Organization Of Characters

Characters may be organized at three different levels in terms of their relative complexity, namely: (1) at the level of "related characters", (2) at the level of "dictionary" (for indexing purposes), and (3) at the level of a "data base system" for word-processing and researches involving a very large character set.

While sets of "related characters" are useful for teaching beginners, a directory with a more effective indexing system is better for intermediate learners. A "data base system" is best for the more advanced learners. In the following, we shall discuss these in greater detail.

THE CONCEPT OF RELATED CHARACTERS

For beginning learners, characters should be organized to form a family of "related characters", for which an example is shown in Fig. 3.7a and b, headed by the derived significs, Two, and Rain .

These related sets resulted by applying the hierarchical methodology to the etymological definitions of the characters (Appendix i). In order to prove that the above two examples are not mere isolated instances, we need to investigate other such related groups, if any.

Fig. 6.1 shows just such a related group, headed by the primary signific, Ten. Fig. 6.1.a shows the modern script, while Fig. 6.1.b shows the corresponding group in Small Seal. These were arrived at by applying the same hierarchical methodology to the etymological definitions as before (Appendix iii).

In reference to Fig. 6.1, we again notice that there exists the interesting vertical series of "direct descendents": {Ten, Twenty, Thirty, A Generation}, and the horizontal series of siblings at level 2 of the hierarchical tree. Again, this phenomenon is also common.

Yet another example is the set of related characters for Sun , which is a primary signific. Our research revealed that there exists s large body of related characters: 37 derived significs and phonetics, and in terms of the tree hierarchy they extend down to the fourth level, not including the phonograms (see Fig. 6.2).

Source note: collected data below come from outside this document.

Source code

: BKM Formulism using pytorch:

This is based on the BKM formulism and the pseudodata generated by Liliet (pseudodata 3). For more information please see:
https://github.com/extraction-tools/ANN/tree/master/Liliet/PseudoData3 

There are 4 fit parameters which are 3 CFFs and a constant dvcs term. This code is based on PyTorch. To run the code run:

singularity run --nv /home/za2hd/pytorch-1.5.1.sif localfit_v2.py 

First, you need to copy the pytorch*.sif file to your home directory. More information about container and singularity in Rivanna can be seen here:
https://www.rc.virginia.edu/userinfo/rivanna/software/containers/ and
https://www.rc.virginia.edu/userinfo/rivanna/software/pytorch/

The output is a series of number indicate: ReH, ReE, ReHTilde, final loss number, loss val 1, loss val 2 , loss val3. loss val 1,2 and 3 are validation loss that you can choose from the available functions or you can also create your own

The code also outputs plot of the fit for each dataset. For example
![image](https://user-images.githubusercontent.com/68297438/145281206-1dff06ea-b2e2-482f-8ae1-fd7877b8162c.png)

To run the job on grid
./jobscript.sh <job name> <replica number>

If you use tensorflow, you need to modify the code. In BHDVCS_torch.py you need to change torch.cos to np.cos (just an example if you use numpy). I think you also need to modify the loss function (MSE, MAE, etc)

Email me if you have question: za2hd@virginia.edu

In Fig. 6.2.a again we see the presence of a "direct descendent" series, such as: {Dawn, Solar Rays, To Wound}, and a horizontal series as well. Fig. 6.2a', b', and c' show the corresponding Small Seal character.

B. INDEXING OF SIGNIFICS

We have organized the complete set of 214 significs into ordered hierarchical structure, headed by 117 primary significs. This is helpful, but still it is a bit too much to handle efficiently. According to Miller (1956), humans are good at handling only seven items +/- two. Therefore, some kind of system is needed to further structure and organize them into meaningful groups of manageable size for learners of the beginning and intermediate levels.

In Fig. 6.3 is introduced an indexing system for the set of primary significs. This system consists of only 8 major groups (7 + 1 items), which are: (1) Heaven, (2) Five States of Change, (3) Humanity, (4) Divination, (5) The Physical Body, (6) Four Necessities, (7) Environment, (8) Others.

These eight groups were so chosen because they have deep cultural significance for the Chinese People, namely: they are already familiar entities in the existing knowledge structures of the Chinese learner.

C. DATA BASE CONSIDERATIONS

Beyound the levels of the beginners and intermediate learners, there are needs at the advanced level. Linguists, systems engineers, and other researchers sometimes must work with tens of thousands of characters. How is one to approach such a task?

We feel that a problem of such magnitude cannot be efficiently handled by the human mind alone; a combination of human and computer seem to be the solution. That is, a dynamic system of man and machine together such that an inexpensive data base management system is included as part of the solution.

Although it is beyond the scope of this research to do a systems design, some general discussion is appropriate here.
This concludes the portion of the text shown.